> _Aim of the exercise_
Reproduce, exactly and in full, only the lines below from the one containing "- **Tools**: Vite, Vitest, React" through the one containing "3. Analytics for feature usage".

•••

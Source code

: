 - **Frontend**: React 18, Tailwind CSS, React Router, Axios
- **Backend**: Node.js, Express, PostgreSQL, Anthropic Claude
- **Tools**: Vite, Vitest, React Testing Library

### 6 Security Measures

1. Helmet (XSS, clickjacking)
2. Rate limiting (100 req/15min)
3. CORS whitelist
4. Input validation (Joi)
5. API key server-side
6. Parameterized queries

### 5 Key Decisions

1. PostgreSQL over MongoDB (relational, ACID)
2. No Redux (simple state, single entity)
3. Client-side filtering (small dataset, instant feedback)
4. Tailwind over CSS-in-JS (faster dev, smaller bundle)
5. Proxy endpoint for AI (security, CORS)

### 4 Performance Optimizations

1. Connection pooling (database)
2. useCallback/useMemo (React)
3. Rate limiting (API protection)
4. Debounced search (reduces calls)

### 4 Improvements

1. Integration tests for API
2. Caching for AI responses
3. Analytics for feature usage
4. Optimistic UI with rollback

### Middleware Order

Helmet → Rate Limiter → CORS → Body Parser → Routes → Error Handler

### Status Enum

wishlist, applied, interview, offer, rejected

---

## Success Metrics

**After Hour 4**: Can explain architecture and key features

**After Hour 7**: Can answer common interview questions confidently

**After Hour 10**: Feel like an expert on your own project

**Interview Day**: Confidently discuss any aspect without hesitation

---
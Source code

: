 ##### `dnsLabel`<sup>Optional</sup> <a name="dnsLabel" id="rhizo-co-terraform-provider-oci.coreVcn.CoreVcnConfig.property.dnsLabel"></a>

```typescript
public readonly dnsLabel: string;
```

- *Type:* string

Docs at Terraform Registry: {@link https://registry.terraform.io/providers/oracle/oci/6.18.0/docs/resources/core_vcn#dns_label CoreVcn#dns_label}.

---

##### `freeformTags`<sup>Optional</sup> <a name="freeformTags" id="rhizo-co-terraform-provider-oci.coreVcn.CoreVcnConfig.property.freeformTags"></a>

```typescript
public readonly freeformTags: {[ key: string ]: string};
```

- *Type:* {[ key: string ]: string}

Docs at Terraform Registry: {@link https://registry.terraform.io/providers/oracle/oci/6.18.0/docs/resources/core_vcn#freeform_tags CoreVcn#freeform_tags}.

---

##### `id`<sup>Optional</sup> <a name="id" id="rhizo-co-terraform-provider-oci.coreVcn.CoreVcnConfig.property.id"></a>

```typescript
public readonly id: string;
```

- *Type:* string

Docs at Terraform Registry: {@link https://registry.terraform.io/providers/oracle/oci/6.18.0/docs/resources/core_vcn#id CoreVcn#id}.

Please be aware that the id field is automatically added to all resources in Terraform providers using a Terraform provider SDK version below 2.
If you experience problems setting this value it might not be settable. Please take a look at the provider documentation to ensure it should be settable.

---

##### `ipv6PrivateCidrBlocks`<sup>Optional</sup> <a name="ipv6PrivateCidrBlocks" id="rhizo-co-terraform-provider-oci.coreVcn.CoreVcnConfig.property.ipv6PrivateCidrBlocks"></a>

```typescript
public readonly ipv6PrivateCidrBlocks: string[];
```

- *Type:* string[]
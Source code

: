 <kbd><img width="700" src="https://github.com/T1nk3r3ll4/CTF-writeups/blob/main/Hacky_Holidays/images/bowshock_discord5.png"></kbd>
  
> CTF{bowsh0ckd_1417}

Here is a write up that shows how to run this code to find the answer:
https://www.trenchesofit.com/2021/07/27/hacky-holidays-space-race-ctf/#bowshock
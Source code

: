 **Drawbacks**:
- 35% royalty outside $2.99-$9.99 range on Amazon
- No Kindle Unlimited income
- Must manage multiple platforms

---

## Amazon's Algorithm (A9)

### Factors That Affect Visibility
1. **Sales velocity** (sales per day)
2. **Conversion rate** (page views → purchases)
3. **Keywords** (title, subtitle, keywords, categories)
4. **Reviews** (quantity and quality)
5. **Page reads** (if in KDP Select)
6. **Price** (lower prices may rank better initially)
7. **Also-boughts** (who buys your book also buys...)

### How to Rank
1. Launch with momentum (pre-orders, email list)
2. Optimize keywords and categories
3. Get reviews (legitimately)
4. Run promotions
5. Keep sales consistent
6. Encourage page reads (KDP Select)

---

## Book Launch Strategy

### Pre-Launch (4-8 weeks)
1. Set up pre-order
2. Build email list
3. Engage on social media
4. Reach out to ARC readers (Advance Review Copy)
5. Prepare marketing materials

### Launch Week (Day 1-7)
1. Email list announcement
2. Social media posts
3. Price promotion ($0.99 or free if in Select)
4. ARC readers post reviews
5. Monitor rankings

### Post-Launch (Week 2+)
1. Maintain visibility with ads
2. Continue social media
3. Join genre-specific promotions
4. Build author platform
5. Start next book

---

•••

> _Solution_
- **Tools**: Vite, Vitest, React Testing Library

### 6 Security Measures

1. Helmet (XSS, clickjacking)
2. Rate limiting (100 req/15min)
3. CORS whitelist
4. Input validation (Joi)
5. API key server-side
6. Parameterized queries

### 5 Key Decisions

1. PostgreSQL over MongoDB (relational, ACID)
2. No Redux (simple state, single entity)
3. Client-side filtering (small dataset, instant feedback)
4. Tailwind over CSS-in-JS (faster dev, smaller bundle)
5. Proxy endpoint for AI (security, CORS)

### 4 Performance Optimizations

1. Connection pooling (database)
2. useCallback/useMemo (React)
3. Rate limiting (API protection)
4. Debounced search (reduces calls)

### 4 Improvements

1. Integration tests for API
2. Caching for AI responses
3. Analytics for feature usage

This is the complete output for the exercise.